A graded potential is a change in potential that can vary in size, with magnitude depending on the intensity of the stimulus, and occurs when the neurons get excitatory post-synaptic potentials or inhibitory post-synaptic potentials.
Dendrites are a neuron’s input zone. The neuron cell body is like a calculator, integrating these signals. When the summation of graded potentials results in a potential of -55 mV at the axon hillock, an action potential occurs. Hence, EPSPs make it more likely that an action potential will occur, while IPSPs make it less likely. Unlike graded potentials, which are changes in potential varying in size, action potentials are all or nothing. More intense stimuli simply mean a higher frequency of firing.

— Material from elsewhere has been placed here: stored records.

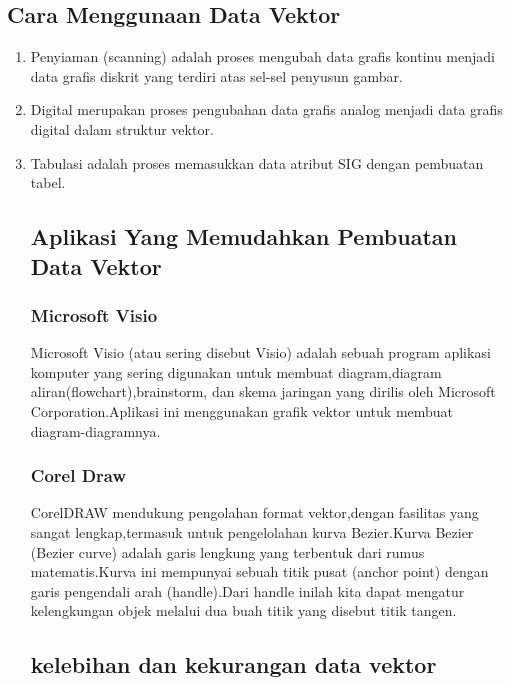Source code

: \subsection { Cara Menggunaan Data Vektor}
\begin{enumerate}
Adapun cara menggunakan data vektor ke dalam SIG dapat dilakukan melalui tiga cara yaitu 
\item Penyiaman (scanning) adalah proses mengubah data grafis kontinu menjadi data grafis diskrit yang terdiri atas sel-sel penyusun gambar.
\item Digital merupakan proses pengubahan data grafis analog menjadi data grafis digital dalam struktur vektor.
\item Tabulasi adalah proses memasukkan data atribut SIG dengan pembuatan tabel.

\subsection {Aplikasi Yang Memudahkan Pembuatan Data Vektor}
\subsubsection {Microsoft Visio}
Microsoft Visio (atau sering disebut Visio) adalah sebuah program aplikasi komputer yang sering digunakan untuk membuat diagram,diagram aliran(flowchart),brainstorm, dan skema jaringan yang dirilis oleh Microsoft Corporation.Aplikasi ini menggunakan grafik vektor untuk membuat diagram-diagramnya.
\subsubsection {Corel Draw}
CorelDRAW mendukung pengolahan format vektor,dengan fasilitas yang sangat lengkap,termasuk untuk pengelolahan kurva Bezier.Kurva Bezier (Bezier curve) adalah garis lengkung yang terbentuk dari rumus matematis.Kurva ini mempunyai sebuah titik pusat (anchor point) dengan garis pengendali arah (handle).Dari handle inilah kita dapat mengatur kelengkungan objek melalui dua buah titik yang disebut titik tangen.

\subsection{kelebihan dan kekurangan data vektor}

\end{enumerate}
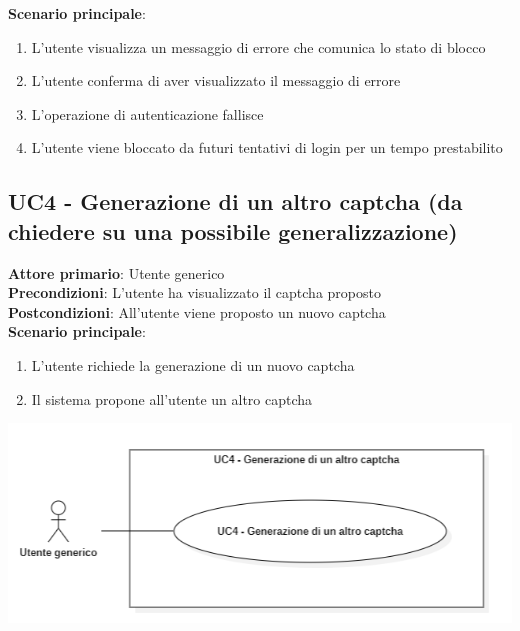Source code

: \textbf{Scenario principale}:
\begin{enumerate}
   \item L'utente visualizza un messaggio di errore che comunica lo stato di blocco
   \item L'utente conferma di aver visualizzato il messaggio di errore
   \item L'operazione di autenticazione fallisce
   \item L'utente viene bloccato da futuri tentativi di login per un tempo prestabilito
\end{enumerate}

\subsection{UC4 - Generazione di un altro captcha (da chiedere su una possibile generalizzazione)}
\textbf{Attore primario}: Utente generico\\
\textbf{Precondizioni}: L'utente ha visualizzato il captcha proposto\\
\textbf{Postcondizioni}: All'utente viene proposto un nuovo captcha\\

\textbf{Scenario principale}:
\begin{enumerate}
   \item L'utente richiede la generazione di un nuovo captcha
   \item Il sistema propone all'utente un altro captcha
\end{enumerate}

\begin{center}
	\includegraphics[scale = 0.9]{img/Generazione_captcha.png}\\
\end{center}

At resting potential, voltage-gated sodium and potassium channels are closed. A stimulus causes some voltage-gated sodium channels to open. Once we get to the threshold of -55 mV, the action potential begins, with lots of other voltage-gated sodium channels opening. With sodium channels open, depolarization occurs - sodium rapidly rushes into the cell, and the voltage soars up to +30 mV, at which point the voltage-gated sodium channels close. Potassium channels now open, as repolarization occurs as potassium rapidly rushes out of the cell. The voltage zooms down and overshoots the -70 mV before the potassium channels can close. Finally, the sodium potassium pump restores the resting membrane potential. It does a conformational change thanks to an ATP molecule being hydrolysed. Again, this conformational change results in 3 sodium atoms being shuttled out of the cell, and two potassium atoms being shuttled in.

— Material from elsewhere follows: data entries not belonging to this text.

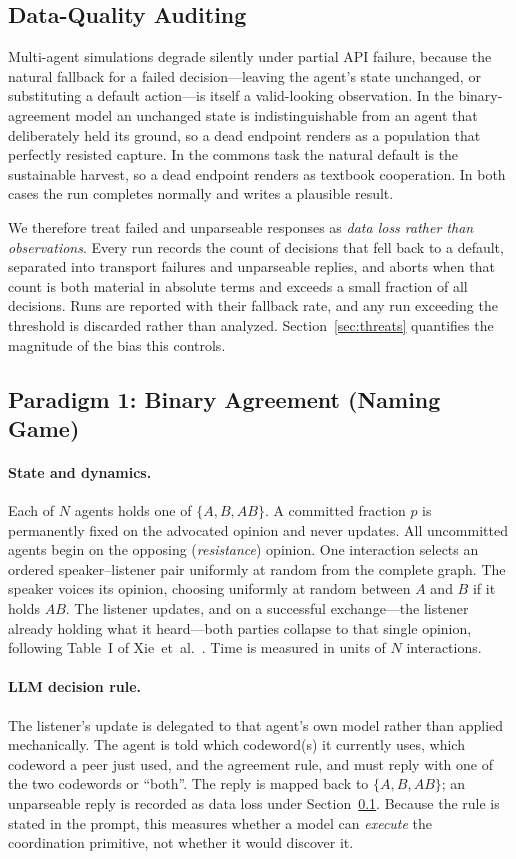 \documentclass[manuscript,screen,review]{acmart}
\begin{document}
{\subsection{Data-Quality Auditing}
\label{sec:methods-audit}
Multi-agent simulations degrade silently under partial API failure, because the
natural fallback for a failed decision---leaving the agent's state unchanged, or
substituting a default action---is itself a valid-looking observation. In the
binary-agreement model an unchanged state is indistinguishable from an agent that
deliberately held its ground, so a dead endpoint renders as a population that
perfectly resisted capture. In the commons task the natural default is the
sustainable harvest, so a dead endpoint renders as textbook cooperation. In both
cases the run completes normally and writes a plausible result.

We therefore treat failed and unparseable responses as \emph{data loss rather
than observations}. Every run records the count of decisions that fell back to a
default, separated into transport failures and unparseable replies, and aborts
when that count is both material in absolute terms and exceeds a small fraction
of all decisions. Runs are reported with their fallback rate, and any run
exceeding the threshold is discarded rather than analyzed. Section~\ref{sec:threats}
quantifies the magnitude of the bias this controls.

\subsection{Paradigm 1: Binary Agreement (Naming Game)}
\label{sec:methods-ng}
\paragraph{State and dynamics.} Each of $N$ agents holds one of
$\{A, B, AB\}$. A committed fraction $p$ is permanently fixed on the advocated
opinion and never updates. All uncommitted agents begin on the opposing
(\emph{resistance}) opinion. One interaction selects an ordered speaker--listener
pair uniformly at random from the complete graph. The speaker voices its opinion,
choosing uniformly at random between $A$ and $B$ if it holds $AB$. The listener
updates, and on a successful exchange---the listener already holding what it
heard---both parties collapse to that single opinion, following Table~I of
Xie~et~al.~\cite{xie2011}. Time is measured in units of $N$ interactions.

\paragraph{LLM decision rule.} The listener's update is delegated to that agent's
own model rather than applied mechanically. The agent is told which codeword(s)
it currently uses, which codeword a peer just used, and the agreement rule, and
must reply with one of the two codewords or ``both''. The reply is mapped back to
$\{A, B, AB\}$; an unparseable reply is recorded as data loss under
Section~\ref{sec:methods-audit}. Because the rule is stated in the prompt, this
measures whether a model can \emph{execute} the coordination primitive, not
whether it would discover it.

}
\end{document}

We’ve now seen what happens locally at one segment of the axon, but how does the action potential propagate? Well, when the sodium ions are rushing in during depolarization, they repel each other and so they spread out. This makes the next section of the axon reach threshold and also have an action potential. Why doesn’t the action potential travel backwards though? At the same time as the first section is depolarizing, the section of axon behind it is experiencing repolarization, and the potassium rushing out results in a refractory period. There is an absolute and relative refractory period. During the absolute refractory period, which coincides with most of the action potential’s duration, you can’t trigger another action potential, because the sodium channels are briefly inactivated – the membrane needs to be hyperpolarized before that can happen. During the relative refractory period, only a very strong stimulus can cause an action potential, since the membrane is below the resting potential and you need a stronger EPSP to get to threshold.
Another important point - action potential propagation is slow. That’s why most of your neurons have myelin sheaths, with are rich in lipids. Myelin sheaths are made by oligodendrocytes in the central nervous system and schwann cells in the peripheral nervous system. They insulate the axon and prevent leakage of charged ions. Instead, you get what’s called “saltatory conduction”, in which action potentials only occur in the spaces between the myelin, called “nodes of Ranvier”. In addition to myelin sheaths, neurons with larger diameters also have faster transmission speeds.
Once the action potential reaches the end of the axon, there are terminal buttons there. The depolarization triggers the opening of voltage-gated calcium channels on the presynaptic membrane, and calcium rushes into the terminal button. This causes exocytosis of vesicles full of neurotransmitter molecules, and neurotransmitter is released into the synaptic cleft, where the neurotransmitters attach to the receptors.